__ASSIGNMENT__
In the entries below, how many lines hold the string "that"? Give only the number.

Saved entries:
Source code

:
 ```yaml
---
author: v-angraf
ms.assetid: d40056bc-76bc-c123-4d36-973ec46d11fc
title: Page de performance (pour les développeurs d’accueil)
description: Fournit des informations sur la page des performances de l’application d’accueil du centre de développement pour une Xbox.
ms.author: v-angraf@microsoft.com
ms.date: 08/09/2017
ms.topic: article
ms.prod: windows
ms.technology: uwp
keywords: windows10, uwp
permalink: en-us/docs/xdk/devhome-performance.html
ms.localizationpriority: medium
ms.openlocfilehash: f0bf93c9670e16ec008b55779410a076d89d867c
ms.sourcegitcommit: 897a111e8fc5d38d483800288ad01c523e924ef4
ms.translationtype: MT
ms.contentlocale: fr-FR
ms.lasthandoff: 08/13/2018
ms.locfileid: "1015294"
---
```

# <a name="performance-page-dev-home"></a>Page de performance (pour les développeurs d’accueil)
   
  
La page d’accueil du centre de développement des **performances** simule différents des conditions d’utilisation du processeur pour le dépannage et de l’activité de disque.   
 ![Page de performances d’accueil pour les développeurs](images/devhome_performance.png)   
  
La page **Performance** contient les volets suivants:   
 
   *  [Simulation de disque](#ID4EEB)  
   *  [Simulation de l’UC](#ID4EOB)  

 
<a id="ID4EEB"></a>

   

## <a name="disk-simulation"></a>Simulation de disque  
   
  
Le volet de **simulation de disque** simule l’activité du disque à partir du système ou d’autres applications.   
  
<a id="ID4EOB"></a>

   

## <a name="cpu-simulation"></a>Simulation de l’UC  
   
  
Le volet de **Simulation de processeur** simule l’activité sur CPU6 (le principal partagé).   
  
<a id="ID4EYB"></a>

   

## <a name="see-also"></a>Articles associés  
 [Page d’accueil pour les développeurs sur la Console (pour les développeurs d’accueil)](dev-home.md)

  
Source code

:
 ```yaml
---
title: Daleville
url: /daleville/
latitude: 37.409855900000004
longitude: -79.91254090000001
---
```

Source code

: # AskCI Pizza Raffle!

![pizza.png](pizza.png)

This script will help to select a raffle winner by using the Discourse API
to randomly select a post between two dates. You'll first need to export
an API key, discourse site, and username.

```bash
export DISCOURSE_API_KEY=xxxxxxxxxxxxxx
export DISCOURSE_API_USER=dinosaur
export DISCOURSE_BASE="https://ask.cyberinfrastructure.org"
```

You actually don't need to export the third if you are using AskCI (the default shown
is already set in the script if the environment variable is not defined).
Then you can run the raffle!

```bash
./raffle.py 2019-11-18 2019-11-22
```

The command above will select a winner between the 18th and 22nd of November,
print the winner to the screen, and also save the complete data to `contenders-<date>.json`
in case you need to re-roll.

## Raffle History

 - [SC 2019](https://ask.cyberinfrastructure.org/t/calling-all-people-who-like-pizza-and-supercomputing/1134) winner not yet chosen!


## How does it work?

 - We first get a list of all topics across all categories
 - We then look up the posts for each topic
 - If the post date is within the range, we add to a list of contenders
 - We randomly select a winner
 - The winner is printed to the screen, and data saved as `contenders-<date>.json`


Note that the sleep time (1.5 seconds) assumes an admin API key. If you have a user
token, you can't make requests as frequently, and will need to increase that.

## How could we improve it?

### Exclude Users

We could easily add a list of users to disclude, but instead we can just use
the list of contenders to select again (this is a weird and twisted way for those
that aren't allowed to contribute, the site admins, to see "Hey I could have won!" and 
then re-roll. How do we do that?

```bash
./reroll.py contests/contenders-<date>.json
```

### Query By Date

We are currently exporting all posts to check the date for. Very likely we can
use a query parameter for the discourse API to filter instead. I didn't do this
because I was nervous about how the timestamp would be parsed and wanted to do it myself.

__OUTPUT FOR THIS TASK__
4